- Louis Bull Indian Reserve No. 138B
- Location in Alberta
- First Nation: Louis Bull
- Treaty: 6
- Country: Canada
- Province: Alberta
- Municipal district: County of Wetaskiwin No. 10

Area
- • Total: 3,388.1 ha (8,372 acres)

Population (2016)
- • Total: 1,177
- • Density: 34.74/km^{2} (89.97/sq mi)
- Time zone: UTC−06:00 (Alberta Time)

= Louis Bull 138B =

Louis Bull 138B is an Indian reserve of the Louis Bull First Nation in Alberta, located within County of Wetaskiwin No. 10. One of four reserves making up the Maskwacis community, it is 16 kilometers southwest of Wetaskiwin. In the 2016 Canadian Census, it recorded a population of 1177 living in 226 of its 276 total private dwellings.

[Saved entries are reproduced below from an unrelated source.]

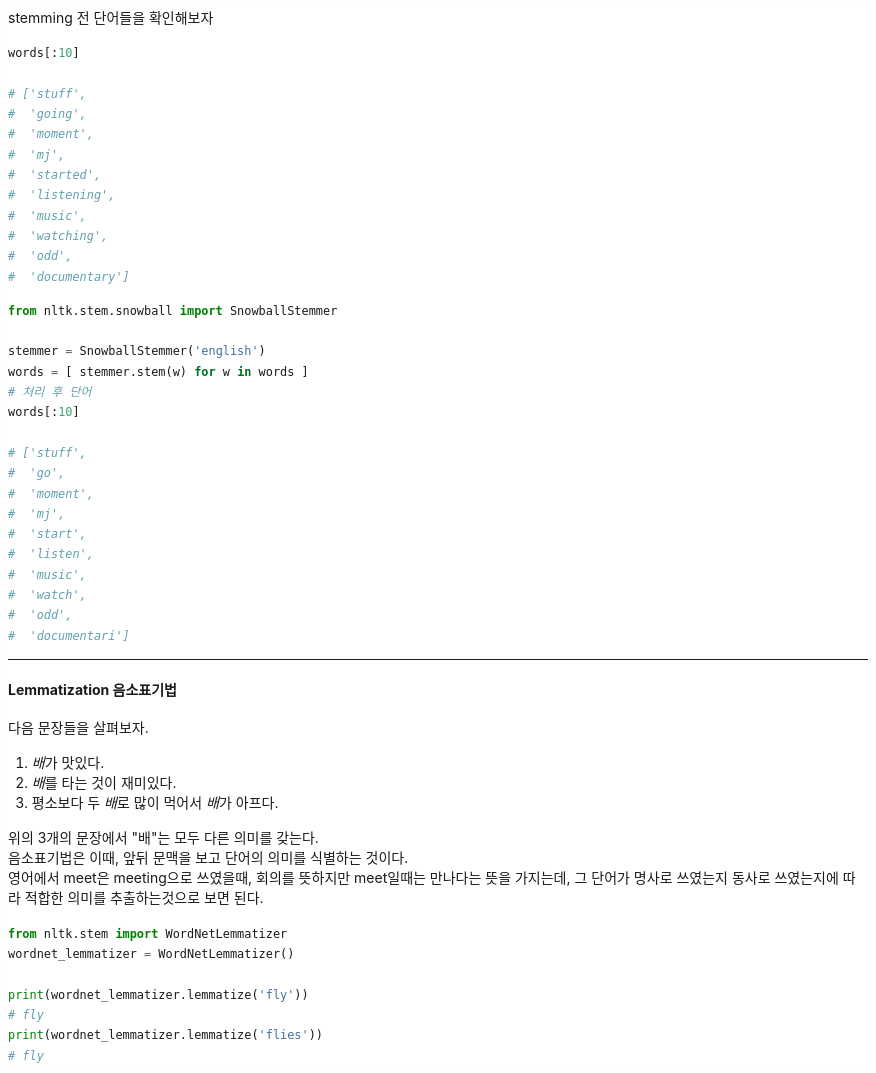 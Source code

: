 stemming 전 단어들을 확인해보자   
  
```python     
words[:10]

# ['stuff',
#  'going',
#  'moment',
#  'mj',
#  'started',
#  'listening',
#  'music',
#  'watching',
#  'odd',
#  'documentary']
```   
    
    
```python  
from nltk.stem.snowball import SnowballStemmer

stemmer = SnowballStemmer('english')
words = [ stemmer.stem(w) for w in words ]
# 처리 후 단어
words[:10]

# ['stuff',
#  'go',
#  'moment',
#  'mj',
#  'start',
#  'listen',
#  'music',
#  'watch',
#  'odd',
#  'documentari']
```    
   
   
_ _ _   
    
#### Lemmatization 음소표기법  
  
다음 문장들을 살펴보자.  
1) <i>배</i>가 맛있다.
2) <i>배</i>를 타는 것이 재미있다.  
3) 평소보다 두 <i>배</i>로 많이 먹어서 <i>배</i>가 아프다.  
  
위의 3개의 문장에서 "배"는 모두 다른 의미를 갖는다.  
음소표기법은 이때, 앞뒤 문맥을 보고 단어의 의미를 식별하는 것이다.  
영어에서 meet은 meeting으로 쓰였을때, 회의를 뜻하지만 meet일때는 만나다는 뜻을 가지는데, 그 단어가 명사로 쓰였는지 동사로 쓰였는지에 따라 적합한 의미를 추출하는것으로 보면 된다.  
  
```python   
from nltk.stem import WordNetLemmatizer
wordnet_lemmatizer = WordNetLemmatizer()

print(wordnet_lemmatizer.lemmatize('fly'))
# fly
print(wordnet_lemmatizer.lemmatize('flies'))
# fly
```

As of 2001, nearly 50% of individuals on-reserve are over the age of 15, suggesting severe demographic strain commonly found in the Third World. Average incomes among full-time labourers remain approximately $18,000 under the Alberta provincial average, and the Canadian government reports a 40% unemployment rate. The per-room occupancy rate on this reserve is double that of the provincial average.

==Education==
Wetaskiwin Regional Division No. 11 operates public schools serving the reserve: Falun Elementary School serves primary grades, and Pigeon Lake Regional School serves secondary grades.